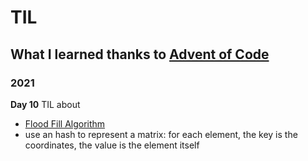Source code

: # TIL 

## What I learned thanks to [Advent of Code](adventofcode.com/)

### 2021

**Day 10**
TIL about 
* [Flood Fill Algorithm](https://en.m.wikipedia.org/wiki/Flood_fill)
* use an hash to represent a matrix: for each element, the key is the coordinates, the value is the element itself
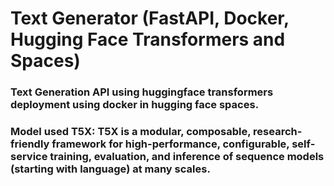 # Text Generator (FastAPI, Docker, Hugging Face Transformers and Spaces)
### Text Generation API using huggingface transformers deployment using docker in hugging face spaces. 
### Model used T5X: T5X is a modular, composable, research-friendly framework for high-performance, configurable, self-service training, evaluation, and inference of sequence models (starting with language) at many scales.

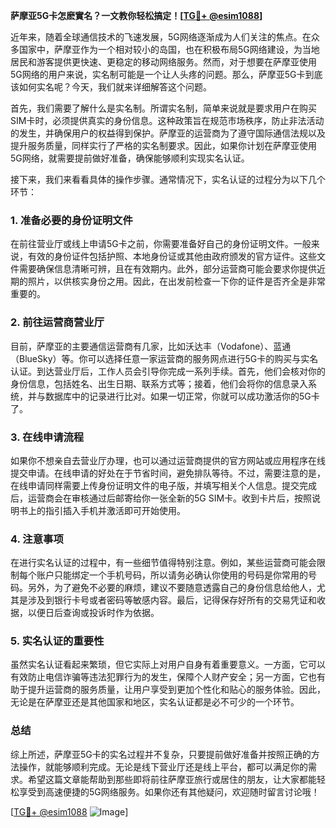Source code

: **萨摩亚5G卡怎麽實名？一文教你轻松搞定！[[TG💪+ @esim1088](https://t.me/s/esim1088)]**

近年来，随着全球通信技术的飞速发展，5G网络逐渐成为人们关注的焦点。在众多国家中，萨摩亚作为一个相对较小的岛国，也在积极布局5G网络建设，为当地居民和游客提供更快速、更稳定的移动网络服务。然而，对于想要在萨摩亚使用5G网络的用户来说，实名制可能是一个让人头疼的问题。那么，萨摩亚5G卡到底该如何实名呢？今天，我们就来详细解答这个问题。

首先，我们需要了解什么是实名制。所谓实名制，简单来说就是要求用户在购买SIM卡时，必须提供真实的身份信息。这种政策旨在规范市场秩序，防止非法活动的发生，并确保用户的权益得到保护。萨摩亚的运营商为了遵守国际通信法规以及提升服务质量，同样实行了严格的实名制要求。因此，如果你计划在萨摩亚使用5G网络，就需要提前做好准备，确保能够顺利实现实名认证。

接下来，我们来看看具体的操作步骤。通常情况下，实名认证的过程分为以下几个环节：

### 1. 准备必要的身份证明文件

在前往营业厅或线上申请5G卡之前，你需要准备好自己的身份证明文件。一般来说，有效的身份证件包括护照、本地身份证或其他由政府颁发的官方证件。这些文件需要确保信息清晰可辨，且在有效期内。此外，部分运营商可能会要求你提供近期的照片，以供核实身份之用。因此，在出发前检查一下你的证件是否齐全是非常重要的。

### 2. 前往运营商营业厅

目前，萨摩亚的主要通信运营商有几家，比如沃达丰（Vodafone）、蓝通（BlueSky）等。你可以选择任意一家运营商的服务网点进行5G卡的购买与实名认证。到达营业厅后，工作人员会引导你完成一系列手续。首先，他们会核对你的身份信息，包括姓名、出生日期、联系方式等；接着，他们会将你的信息录入系统，并与数据库中的记录进行比对。如果一切正常，你就可以成功激活你的5G卡了。

### 3. 在线申请流程

如果你不想亲自去营业厅办理，也可以通过运营商提供的官方网站或应用程序在线提交申请。在线申请的好处在于节省时间，避免排队等待。不过，需要注意的是，在线申请同样需要上传身份证明文件的电子版，并填写相关个人信息。提交完成后，运营商会在审核通过后邮寄给你一张全新的5G SIM卡。收到卡片后，按照说明书上的指引插入手机并激活即可开始使用。

### 4. 注意事项

在进行实名认证的过程中，有一些细节值得特别注意。例如，某些运营商可能会限制每个账户只能绑定一个手机号码，所以请务必确认你使用的号码是你常用的号码。另外，为了避免不必要的麻烦，建议不要随意透露自己的身份信息给他人，尤其是涉及到银行卡号或者密码等敏感内容。最后，记得保存好所有的交易凭证和收据，以便日后查询或投诉时作为依据。

### 5. 实名认证的重要性

虽然实名认证看起来繁琐，但它实际上对用户自身有着重要意义。一方面，它可以有效防止电信诈骗等违法犯罪行为的发生，保障个人财产安全；另一方面，它也有助于提升运营商的服务质量，让用户享受到更加个性化和贴心的服务体验。因此，无论是在萨摩亚还是其他国家和地区，实名认证都是必不可少的一个环节。

### 总结

综上所述，萨摩亚5G卡的实名过程并不复杂，只要提前做好准备并按照正确的方法操作，就能够顺利完成。无论是线下营业厅还是线上平台，都可以满足你的需求。希望这篇文章能帮助到那些即将前往萨摩亚旅行或居住的朋友，让大家都能轻松享受到高速便捷的5G网络服务。如果你还有其他疑问，欢迎随时留言讨论哦！

[[TG💪+ @esim1088](https://t.me/s/esim1088) ![Image](https://i.postimg.cc/4NQfJmqS/Snipaste-2025-05-13-00-14-12.png)]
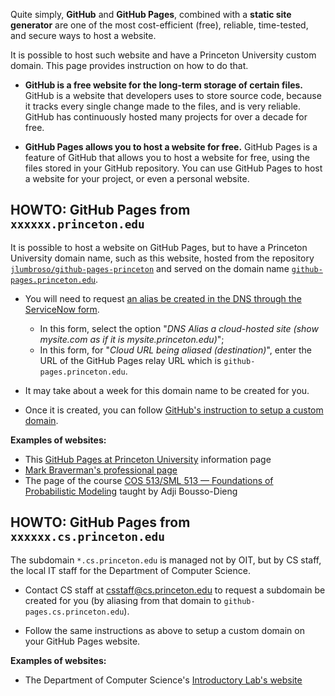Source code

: Quite simply, **GitHub** and **GitHub Pages**, combined with a **static site generator** are one of the most cost-efficient (free), reliable, time-tested, and secure ways to host a website.

It is possible to host such website and have a Princeton University custom domain. This page provides instruction on how to do that.

- **GitHub is a free website for the long-term storage of certain files.** GitHub is a website that developers uses to store source code, because it tracks every single change made to the files, and is very reliable. GitHub has continuously hosted many projects for over a decade for free.

- **GitHub Pages allows you to host a website for free.** GitHub Pages is a feature of GitHub that allows you to host a website for free, using the files stored in your GitHub repository. You can use GitHub Pages to host a website for your project, or even a personal website.

## HOWTO: GitHub Pages from `xxxxxx.princeton.edu`

It is possible to host a website on GitHub Pages, but to have a Princeton University domain name, such as this website, hosted from the repository [`jlumbroso/github-pages-princeton`](https://github.com/jlumbroso/github-pages-princeton/) and served on the domain name [`github-pages.princeton.edu`](https://github-pages.princeton.edu/).

- You will need to request [an alias be created in the DNS through the ServiceNow form](https://princeton.service-now.com/service?id=sc_cat_item&sys_id=db24940a4ff92e0018ddd48e5210c750).

  - In this form, select the option "_DNS Alias a cloud-hosted site (show mysite.com as if it is mysite.princeton.edu)_";
  - In this form, for "_Cloud URL being aliased (destination)_", enter the URL of the GitHub Pages relay URL which is `github-pages.princeton.edu`.

- It may take about a week for this domain name to be created for you.

- Once it is created, you can follow [GitHub's instruction to setup a custom domain](https://docs.github.com/en/pages/configuring-a-custom-domain-for-your-github-pages-site/managing-a-custom-domain-for-your-github-pages-site).

**Examples of websites:**

- This [GitHub Pages at Princeton University](https://github-pages.princeton.edu) information page
- [Mark Braverman's professional page](https://mbraverm.princeton.edu/)
- The page of the course [COS 513/SML 513 — Foundations of Probabilistic Modeling](https://cos513.princeton.edu/) taught by Adji Bousso-Dieng

## HOWTO: GitHub Pages from `xxxxxx.cs.princeton.edu`

The subdomain `*.cs.princeton.edu` is managed not by OIT, but by CS staff, the local IT staff for the Department of Computer Science.

- Contact CS staff at [csstaff@cs.princeton.edu](mailto:csstaff@cs.princeton.edu) to request a subdomain be created for you (by aliasing from that domain to `github-pages.cs.princeton.edu`).

- Follow the same instructions as above to setup a custom domain on your GitHub Pages website.

**Examples of websites:**

- The Department of Computer Science's [Introductory Lab's website](http://introlab.cs.princeton.edu/)
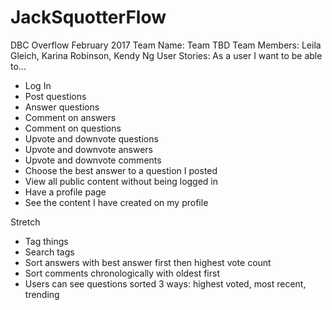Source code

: # JackSquotterFlow
DBC Overflow February 2017
Team Name: Team TBD
Team Members: Leila Gleich, Karina Robinson, Kendy Ng
User Stories:
As a user I want to be able to...
* Log In
* Post questions
* Answer questions
* Comment on answers
* Comment on questions
* Upvote and downvote questions
* Upvote and downvote answers
* Upvote and downvote comments
* Choose the best answer to a question I posted
* View all public content without being logged in
* Have a profile page
* See the content I have created on my profile

Stretch
* Tag things
* Search tags
* Sort answers with best answer first then highest vote count
* Sort comments chronologically with oldest first
* Users can see questions sorted 3 ways: highest voted, most recent, trending
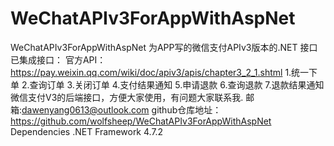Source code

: # WeChatAPIv3ForAppWithAspNet
WeChatAPIv3ForAppWithAspNet
为APP写的微信支付APIv3版本的.NET 接口
已集成接口：
官方API：https://pay.weixin.qq.com/wiki/doc/apiv3/apis/chapter3_2_1.shtml
1.统一下单
2.查询订单
3.关闭订单
4.支付结果通知
5.申请退款
6.查询退款
7.退款结果通知
微信支付V3的后端接口，方便大家使用，有问题大家联系我.
邮箱:dawenyang0613@outlook.com
github仓库地址：https://github.com/wolfsheep/WeChatAPIv3ForAppWithAspNet
Dependencies .NET Framework 4.7.2
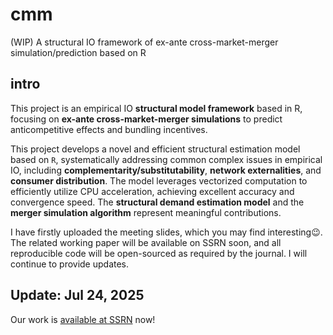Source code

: # cmm
(WIP) A structural IO framework of ex-ante cross-market-merger simulation/prediction based on R

## intro

This project is an empirical IO **structural model framework** based in R, focusing on **ex-ante cross-market-merger simulations** to predict anticompetitive effects and bundling incentives.

This project develops a novel and efficient structural estimation model based on `R`, systematically addressing common complex issues in empirical IO, including **complementarity/substitutability**, **network externalities**, and **consumer distribution**. The model leverages vectorized computation to efficiently utilize CPU acceleration, achieving excellent accuracy and convergence speed. The **structural demand estimation model** and the **merger simulation algorithm** represent meaningful contributions.

I have firstly uploaded the meeting slides, which you may find interesting😉. The related working paper will be available on SSRN soon, and all reproducible code will be open-sourced as required by the journal. I will continue to provide updates.

## Update: Jul 24, 2025

Our work is [available at SSRN](https://ssrn.com/abstract=5362691) now!
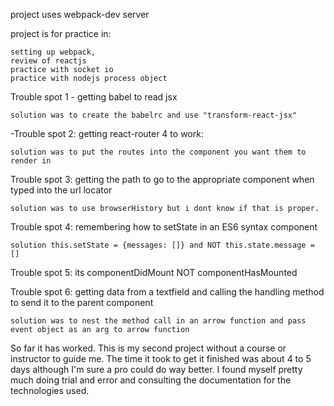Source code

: 

project uses webpack-dev server

project is for practice in:

    setting up webpack,
    review of reactjs
    practice with socket io
    practice with nodejs process object

Trouble spot 1 - getting babel to read jsx

    solution was to create the babelrc and use "transform-react-jsx"

-Trouble spot 2: getting react-router 4 to work:

    solution was to put the routes into the component you want them to render in

Trouble spot 3: getting the path to go to the appropriate component when typed into the url locator

    solution was to use browserHistory but i dont know if that is proper.

Trouble spot 4: remembering how to setState in an ES6 syntax component

    solution this.setState = {messages: []} and NOT this.state.message = []

Trouble spot 5: its componentDidMount NOT componentHasMounted

Trouble spot 6: getting data from a textfield and calling the handling method to send it to the parent component

    solution was to nest the method call in an arrow function and pass event object as an arg to arrow function

So far it has worked. This is my second project without a course or instructor to guide me. The time it took to get it finished was about 4 to 5 days although I'm sure a pro could do way better. I found myself pretty much doing trial and error and consulting the documentation for the technologies used.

━━━━━━━━━━━━━━━━

■ **WHAT NEEDS TO BE DONE**
Wherever the word "service" appears in the listing above, copy that line.

■ **TASK SOLUTION**
### Model used T5X: T5X is a modular, composable, research-friendly framework for high-performance, configurable, self-service training, evaluation, and inference of sequence models (starting with language) at many scales.
- You will need to request [an alias be created in the DNS through the ServiceNow form](https://princeton.service-now.com/service?id=sc_cat_item&sys_id=db24940a4ff92e0018ddd48e5210c750).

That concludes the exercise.